Ingrid Bergman’s desire to diversify her cinematic roles led her to Roberto Rossellini who was directing her first in Italy, “Stromboli.” During the film’s shooting, they began a scandalous affair. Notoriety followed. They sought to marry while they were both already married. Rossellini became the father of her three children, a boy and twin girls. Six years elapsed before Ms. Bergman returned to this country. She had been denounced in Hollywood and in Congress but not by the Catholic Legion of Decency. Her films were to be judged according to their artistic merit and not by her personal life, the Legion observed.
Ms. Bergman, always articulate, offered this statement to the press: “People saw me in ‘Joan of Arc’ and declared me a saint. I’m not. I’m just a woman, another human being.”
She felt boxed in by her controlling first husband, by the roles she played, and then by the greater control Rossellini exerted on her. After she divorced him, she married Lars Schmidt. Her children have narrated their own experiences.
More in The Way of Beauty
All this is a matter of record and not intended to cast judgment on Ingrid Bergman’s motives. She is ranked as one of Hollywood’s greatest film stars. The events of her life are here presented to express the dilemma all of us face despite differences of time or circumstance. And what is that? We walk not at the top of a fence, as in a game, but on a moral tightrope. There is conflict between the outer and inner person.
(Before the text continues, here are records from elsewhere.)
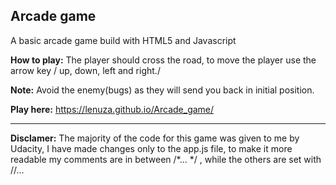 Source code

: ## Arcade game

A basic arcade game build with HTML5 and Javascript

__How to play:__
The player should cross the road, to move the player use the arrow key / up, down, left and right./

__Note:__
Avoid the enemy(bugs) as they will send you back in initial position.

__Play here:__ https://lenuza.github.io/Arcade_game/


------------
__Disclamer:__ The majority of the code for this game was given to me by Udacity, I have made changes only to the app.js file, to make it more readable my comments are in between /*... */ , while the others are set with //...
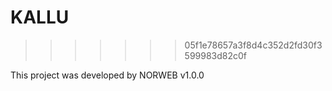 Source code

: 
# KALLU
>>>>>>> 05f1e78657a3f8d4c352d2fd30f3599983d82c0f

This project was developed by NORWEB v1.0.0

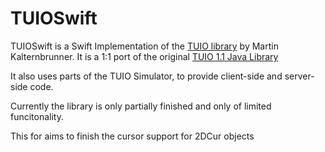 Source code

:# TUIOSwift

TUIOSwift is a Swift Implementation of the [TUIO library](http://tuio.org/?software) by Martin Kalternbrunner. It is a 1:1 port of the original [TUIO 1.1 Java Library](http://github.com/mkalten/TUIO11_JAVA)

It also uses parts of the TUIO Simulator, to provide client-side and server-side code.


Currently the library is only partially finished and only of limited funcitonality.

This for aims to finish the cursor support for 2DCur objects
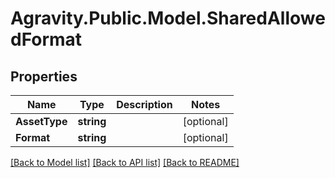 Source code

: # Agravity.Public.Model.SharedAllowedFormat

## Properties

Name | Type | Description | Notes
------------ | ------------- | ------------- | -------------
**AssetType** | **string** |  | [optional] 
**Format** | **string** |  | [optional] 

[[Back to Model list]](../README.md#documentation-for-models) [[Back to API list]](../README.md#documentation-for-api-endpoints) [[Back to README]](../README.md)

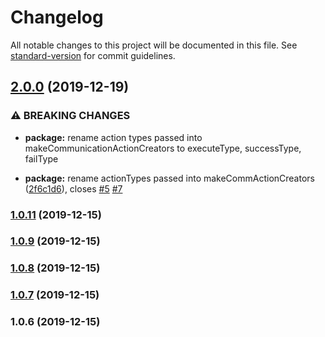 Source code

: # Changelog

All notable changes to this project will be documented in this file. See [standard-version](https://github.com/conventional-changelog/standard-version) for commit guidelines.

## [2.0.0](https://github.com/fullstack-development/redux-make-communication/compare/v1.0.11...v2.0.0) (2019-12-19)


### ⚠ BREAKING CHANGES

* **package:** rename action types passed into makeCommunicationActionCreators to executeType,
successType, failType

* **package:** rename actionTypes passed into makeCommActionCreators ([2f6c1d6](https://github.com/fullstack-development/redux-make-communication/commit/2f6c1d699e9cbc302cd0f96589d47cfe488335dd)), closes [#5](https://github.com/fullstack-development/redux-make-communication/issues/5) [#7](https://github.com/fullstack-development/redux-make-communication/issues/7)

### [1.0.11](https://github.com/fullstack-development/redux-make-communication/compare/v1.0.9...v1.0.11) (2019-12-15)

### [1.0.9](https://github.com/fullstack-development/redux-make-communication/compare/v1.0.8...v1.0.9) (2019-12-15)

### [1.0.8](https://github.com/fullstack-development/redux-make-communication/compare/v1.0.7...v1.0.8) (2019-12-15)

### [1.0.7](https://github.com/fullstack-development/redux-make-communication/compare/v1.0.6...v1.0.7) (2019-12-15)

### 1.0.6 (2019-12-15)
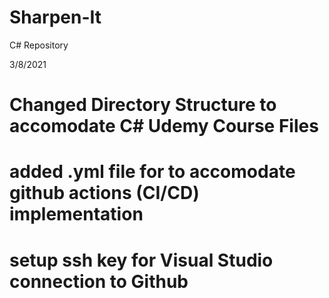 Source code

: # Sharpen-It
C# Repository

3/8/2021
# Changed Directory Structure to accomodate C# Udemy Course Files
# added .yml file for to accomodate github actions (CI/CD) implementation
# setup ssh key for Visual Studio connection to Github

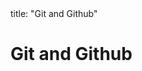 <frontmatter>
title: "Git and Github"
</frontmatter>

<link rel="stylesheet" href="{{baseUrl}}/css/textbook.css">

<div class="website-content" id="all">

<div id="title">

# Git and Github
</div>

<div id="main">

<include src="init/embed.md" boilerplate  />
<include src="commit/embed.md" boilerplate  />
<include src="ignore/embed.md" boilerplate  />
<include src="tag/embed.md" boilerplate  />
<include src="checkout/embed.md" boilerplate  />
<include src="stash/embed.md" boilerplate  />
<include src="clone/embed.md" boilerplate  />
<include src="pull/embed.md" boilerplate  />
<include src="push/embed.md" boilerplate  />
<include src="branch/embed.md" boilerplate  />
<include src="mergeConflicts/embed.md" boilerplate  />
<include src="createPRs/embed.md" boilerplate  />
<include src="managePRs/embed.md" boilerplate  />
<include src="forkingWorkflow/embed.md" boilerplate  />

</div>

</div>
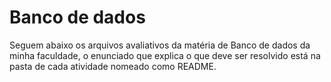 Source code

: # Banco de dados

Seguem abaixo os arquivos avaliativos da matéria de Banco de dados da minha faculdade, o enunciado que explica o que deve ser resolvido está na pasta de cada atividade nomeado como README.
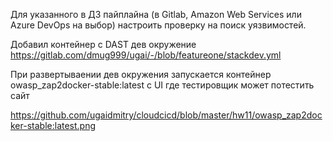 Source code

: Для указанного в ДЗ пайплайна (в Gitlab, Amazon Web Services или Azure DevOps на выбор) 
настроить проверку на поиск уязвимостей.


Добавил контейнер с DAST  дев окружение
https://gitlab.com/dmug999/ugai/-/blob/featureone/stackdev.yml

При развертываении дев окружения запускается контейнер owasp_zap2docker-stable:latest 
с UI где тестировщик может потестить сайт

https://github.com/ugaidmitry/cloudcicd/blob/master/hw11/owasp_zap2docker-stable:latest.png

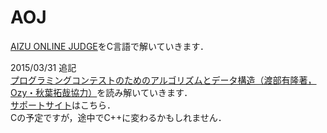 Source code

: # AOJ

[AIZU ONLINE JUDGE][0]をC言語で解いていきます．


2015/03/31 追記  
[プログラミングコンテストのためのアルゴリズムとデータ構造（渡部有隆著，Ozy・秋葉拓哉協力）][1]を読み解いていきます．  
[サポートサイト][2]はこちら．  
Cの予定ですが，途中でC++に変わるかもしれません．


[0]: http://judge.u-aizu.ac.jp/onlinejudge/index.jsp "AIZU ONLINE JUDGE"
[1]: http://amzn.to/2eohcim "プログラミングコンテストのためのアルゴリズムとデータ構造（渡部有隆著，Ozy・秋葉拓哉協力）"
[2]: https://book.mynavi.jp/support/pc/5295/ "サポートサイト"
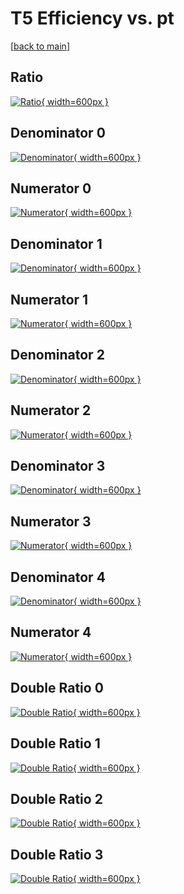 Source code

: # T5 Efficiency vs. pt

[[back to main](./)]



## Ratio

[![Ratio](../mtv/var/T5_loweta_321_0_eff_pt.png){ width=600px }](../mtv/var/T5_loweta_321_0_eff_pt.pdf)

## Denominator 0

[![Denominator](../mtv/den/T5_loweta_321_0_eff_pt_den0.png){ width=600px }](../mtv/den/T5_loweta_321_0_eff_pt_den0.pdf)

## Numerator 0

[![Numerator](../mtv/num/T5_loweta_321_0_eff_pt_num0.png){ width=600px }](../mtv/num/T5_loweta_321_0_eff_pt_num0.pdf)

## Denominator 1

[![Denominator](../mtv/den/T5_loweta_321_0_eff_pt_den1.png){ width=600px }](../mtv/den/T5_loweta_321_0_eff_pt_den1.pdf)

## Numerator 1

[![Numerator](../mtv/num/T5_loweta_321_0_eff_pt_num1.png){ width=600px }](../mtv/num/T5_loweta_321_0_eff_pt_num1.pdf)

## Denominator 2

[![Denominator](../mtv/den/T5_loweta_321_0_eff_pt_den2.png){ width=600px }](../mtv/den/T5_loweta_321_0_eff_pt_den2.pdf)

## Numerator 2

[![Numerator](../mtv/num/T5_loweta_321_0_eff_pt_num2.png){ width=600px }](../mtv/num/T5_loweta_321_0_eff_pt_num2.pdf)

## Denominator 3

[![Denominator](../mtv/den/T5_loweta_321_0_eff_pt_den3.png){ width=600px }](../mtv/den/T5_loweta_321_0_eff_pt_den3.pdf)

## Numerator 3

[![Numerator](../mtv/num/T5_loweta_321_0_eff_pt_num3.png){ width=600px }](../mtv/num/T5_loweta_321_0_eff_pt_num3.pdf)

## Denominator 4

[![Denominator](../mtv/den/T5_loweta_321_0_eff_pt_den4.png){ width=600px }](../mtv/den/T5_loweta_321_0_eff_pt_den4.pdf)

## Numerator 4

[![Numerator](../mtv/num/T5_loweta_321_0_eff_pt_num4.png){ width=600px }](../mtv/num/T5_loweta_321_0_eff_pt_num4.pdf)

## Double Ratio 0

[![Double Ratio](../mtv/ratio/T5_loweta_321_0_eff_pt_ratio0.png){ width=600px }](../mtv/ratio/T5_loweta_321_0_eff_pt_ratio0.pdf)

## Double Ratio 1

[![Double Ratio](../mtv/ratio/T5_loweta_321_0_eff_pt_ratio1.png){ width=600px }](../mtv/ratio/T5_loweta_321_0_eff_pt_ratio1.pdf)

## Double Ratio 2

[![Double Ratio](../mtv/ratio/T5_loweta_321_0_eff_pt_ratio2.png){ width=600px }](../mtv/ratio/T5_loweta_321_0_eff_pt_ratio2.pdf)

## Double Ratio 3

[![Double Ratio](../mtv/ratio/T5_loweta_321_0_eff_pt_ratio3.png){ width=600px }](../mtv/ratio/T5_loweta_321_0_eff_pt_ratio3.pdf)


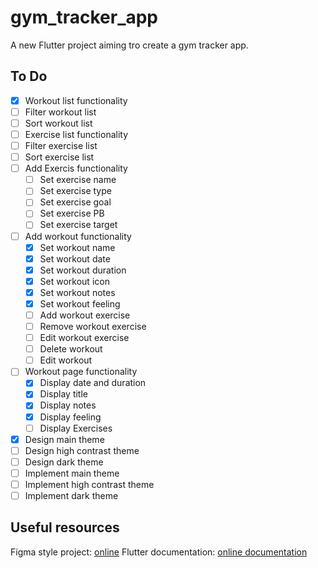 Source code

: # gym_tracker_app

A new Flutter project aiming tro create a gym tracker app.

## To Do

- [x] Workout list functionality
- [ ] Filter workout list
- [ ] Sort workout list
- [ ] Exercise list functionality
- [ ] Filter exercise list
- [ ] Sort exercise list
- [ ] Add Exercis functionality
  - [ ] Set exercise name
  - [ ] Set exercise type
  - [ ] Set exercise goal
  - [ ] Set exercise PB
  - [ ] Set exercise target
- [ ] Add workout functionality
  - [x] Set workout name
  - [x] Set workout date
  - [x] Set workout duration
  - [x] Set workout icon
  - [x] Set workout notes
  - [x] Set workout feeling
  - [ ] Add workout exercise
  - [ ] Remove workout exercise
  - [ ] Edit workout exercise
  - [ ] Delete workout
  - [ ] Edit workout
- [ ] Workout page functionality
  - [x] Display date and duration
  - [x] Display title
  - [x] Display notes
  - [x] Display feeling
  - [ ] Display Exercises
- [x] Design main theme
- [ ] Design high contrast theme
- [ ] Design dark theme
- [ ] Implement main theme
- [ ] Implement high contrast theme
- [ ] Implement dark theme

## Useful resources

Figma style project: [online](https://www.figma.com/design/GhKSjuXSN8T4NgYQ7RDnpd/gym_tracker_app?node-id=0-1&t=fKUfm5YFsVZUDT3P-0)
Flutter documentation: [online documentation](https://flutter.dev/docs)

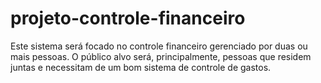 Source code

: # projeto-controle-financeiro
Este sistema será focado no controle financeiro gerenciado por duas ou mais pessoas. O público alvo será, principalmente, pessoas que residem juntas e necessitam de um bom sistema de controle de gastos. 
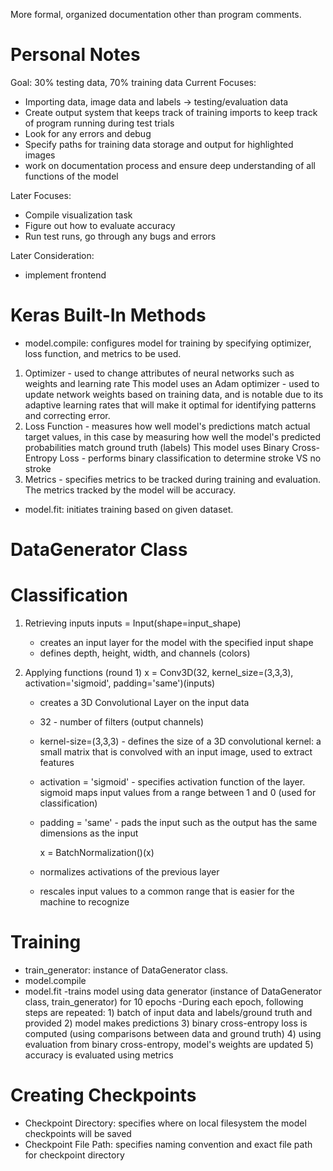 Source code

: More formal, organized documentation other than program comments. 

# Personal Notes
  Goal: 30% testing data, 70% training data
  Current Focuses:
  - Importing data, image data and labels -> testing/evaluation data
  - Create output system that keeps track of training imports to keep track of program running during test trials
  - Look for any errors and debug
  - Specify paths for training data storage and output for highlighted images
  - work on documentation process and ensure deep understanding of all functions of the model

  Later Focuses:
   - Compile visualization task
   - Figure out how to evaluate accuracy 
   - Run test runs, go through any bugs and errors 

  Later Consideration:
   - implement frontend 

# Keras Built-In Methods
  - model.compile: configures model for training by specifying optimizer, loss function, and metrics to be used. 
  1) Optimizer - used to change attributes of neural networks such as weights and learning rate
    This model uses an Adam optimizer - used to update network weights based on training data, and is notable due to its adaptive learning rates that will make it optimal for identifying patterns and correcting error. 
  2) Loss Function - measures how well model's predictions match actual target values, in this case by measuring how well the model's predicted probabilities match ground truth (labels)
    This model uses Binary Cross-Entropy Loss - performs binary classification to determine stroke VS no stroke
  3) Metrics - specifies metrics to be tracked during training and evaluation.
    The metrics tracked by the model will be accuracy.

  - model.fit: initiates training based on given dataset. 

# DataGenerator Class
# Classification
1) Retrieving inputs
      inputs = Input(shape=input_shape)
   - creates an input layer for the model with the specified input shape
   - defines depth, height, width, and channels (colors)
  
2) Applying functions (round 1) 
     x = Conv3D(32, kernel_size=(3,3,3), activation='sigmoid', padding='same')(inputs)
   - creates a 3D Convolutional Layer on the input data
   - 32 - number of filters (output channels) 
   - kernel-size=(3,3,3) - defines the size of a 3D convolutional kernel: a small matrix that is convolved with an input image, used to extract features
   - activation = 'sigmoid' - specifies activation function of the layer. sigmoid maps input values from a range between 1 and 0 (used for classification)
   - padding = 'same' - pads the input such as the output has the same dimensions as the input
  
     x = BatchNormalization()(x)
   - normalizes activations of the previous layer
   - rescales input values to a common range that is easier for the machine to recognize

# Training
  - train_generator: instance of DataGenerator class.
  - model.compile 
  - model.fit
      -trains model using data generator (instance of DataGenerator class, train_generator) for 10 epochs
      -During each epoch, following steps are repeated:
        1) batch of input data and labels/ground truth and provided
        2) model makes predictions
        3) binary cross-entropy loss is computed (using comparisons between data and ground truth)
        4) using evaluation from binary cross-entropy, model's weights are updated
        5) accuracy is evaluated using metrics

# Creating Checkpoints
  - Checkpoint Directory: specifies where on local filesystem the model checkpoints will be saved
  - Checkpoint File Path: specifies naming convention and exact file path for checkpoint directory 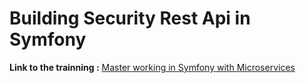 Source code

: # Building Security Rest Api in Symfony

**Link to the trainning :**  [Master working in Symfony with Microservices](https://www.youtube.com/watch?v=aYbqDSZVwk0&list=PL6WnVoBkDfDTwXvmdUQq07tlmDW4UYxWc)
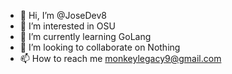 - 👋 Hi, I’m @JoseDev8
- 👀 I’m interested in OSU
- 🌱 I’m currently learning GoLang
- 💞️ I’m looking to collaborate on Nothing
- 📫 How to reach me monkeylegacy9@gmail.com
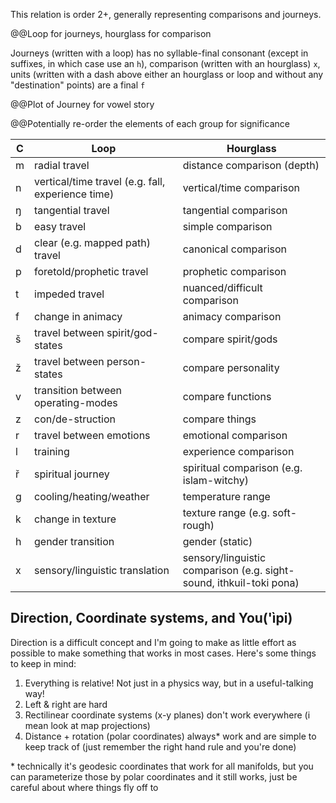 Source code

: This relation is order 2+, generally representing comparisons and journeys.

@@Loop for journeys, hourglass for comparison

Journeys (written with a loop) has no syllable-final consonant (except in suffixes, in which case use an `h`), comparison (written with an hourglass) `x`, units (written with a dash above either an hourglass or loop and without any "destination" points) are a final `f`

@@Plot of Journey for vowel story

@@Potentially re-order the elements of each group for significance

C | Loop | Hourglass
-|-|-
m | radial travel | distance comparison (depth)
n | vertical/time travel (e.g. fall, experience time) | vertical/time comparison
ŋ | tangential travel | tangential comparison
b | easy travel | simple comparison
d | clear (e.g. mapped path) travel | canonical comparison
p | foretold/prophetic travel | prophetic comparison
t | impeded travel | nuanced/difficult comparison
f | change in animacy | animacy comparison
š | travel between spirit/god-states | compare spirit/gods
ž | travel between person-states | compare personality
v | transition between operating-modes | compare functions
z | con/de-struction | compare things
r | travel between emotions | emotional comparison
l | training | experience comparison
ř | spiritual journey | spiritual comparison (e.g. islam-witchy)
g | cooling/heating/weather | temperature range
k | change in texture | texture range (e.g. soft-rough)
h | gender transition | gender (static)
x | sensory/linguistic translation | sensory/linguistic comparison (e.g. sight-sound, ithkuil-toki pona)

## Direction, Coordinate systems, and You('ìpi)
Direction is a difficult concept and I'm going to make as little effort as possible to make something that works in most cases. Here's some things to keep in mind:
1. Everything is relative! Not just in a physics way, but in a useful-talking way! 
2. Left & right are hard
3. Rectilinear coordinate systems (x-y planes) don't work everywhere (i mean look at map projections)
4. Distance + rotation (polar coordinates) always\* work  and are simple to keep track of (just remember the right hand rule and you're done)

\* technically it's geodesic coordinates that work for all manifolds, but you can parameterize those by polar coordinates and it still works, just be careful about where things fly off to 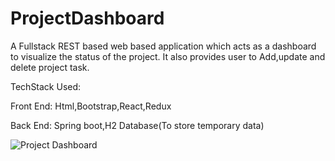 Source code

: # ProjectDashboard
A Fullstack REST based web based application which acts as a dashboard to visualize the status of the project.
It also provides user to Add,update and delete project task.

TechStack Used:

Front End: Html,Bootstrap,React,Redux

Back End: Spring boot,H2 Database(To store temporary data)


![Project Dashboard](https://github.com/Koushikj9823/ProjectDashboard/blob/master/images/Dashboard.png)

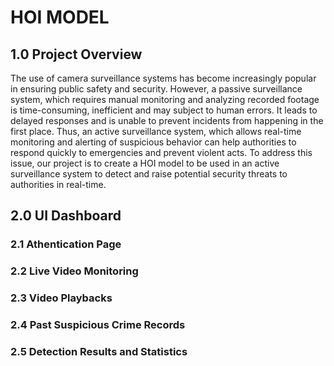 # HOI MODEL

## 1.0 Project Overview
The use of camera surveillance systems has become increasingly popular in ensuring public safety and security. However, a passive surveillance system, which requires manual monitoring and analyzing recorded footage is time-consuming, inefficient and may subject to human errors. It leads to delayed responses and is unable to prevent incidents from happening in the first place. Thus, an active surveillance system, which allows real-time monitoring and alerting of suspicious behavior can help authorities to respond quickly to emergencies and prevent violent acts. To address this issue, our project is to create a HOI model to be used in an active surveillance system to detect and raise potential security threats to authorities  in real-time.

## 2.0 UI Dashboard

### 2.1 Athentication Page

### 2.2 Live Video Monitoring

### 2.3 Video Playbacks

### 2.4 Past Suspicious Crime Records

### 2.5 Detection Results and Statistics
Lent is a good time to regain our precarious balance. It is a time to focus on God’s action in the ordinary details of life where balance is so difficult to achieve. “To destroy our taste for the ordinary is to interfere with the foundations of our life,” writes Ladislas Orsy, S.J. He explains: “We need much peaceful monotony to enjoy surprising happenings. At the time of monotony, the spirit of the inner man awakes. Not distracted, he can reflect on himself and on the outside world. The quiet rhythm of the ordinary is the best framework for thinking in depth. Great deeds and movements never originated in shallow thoughts; all giant trees have deep roots” (The Lord of Confusion, 38-9). Here is wisdom for balancing “The Great Game” we call our life.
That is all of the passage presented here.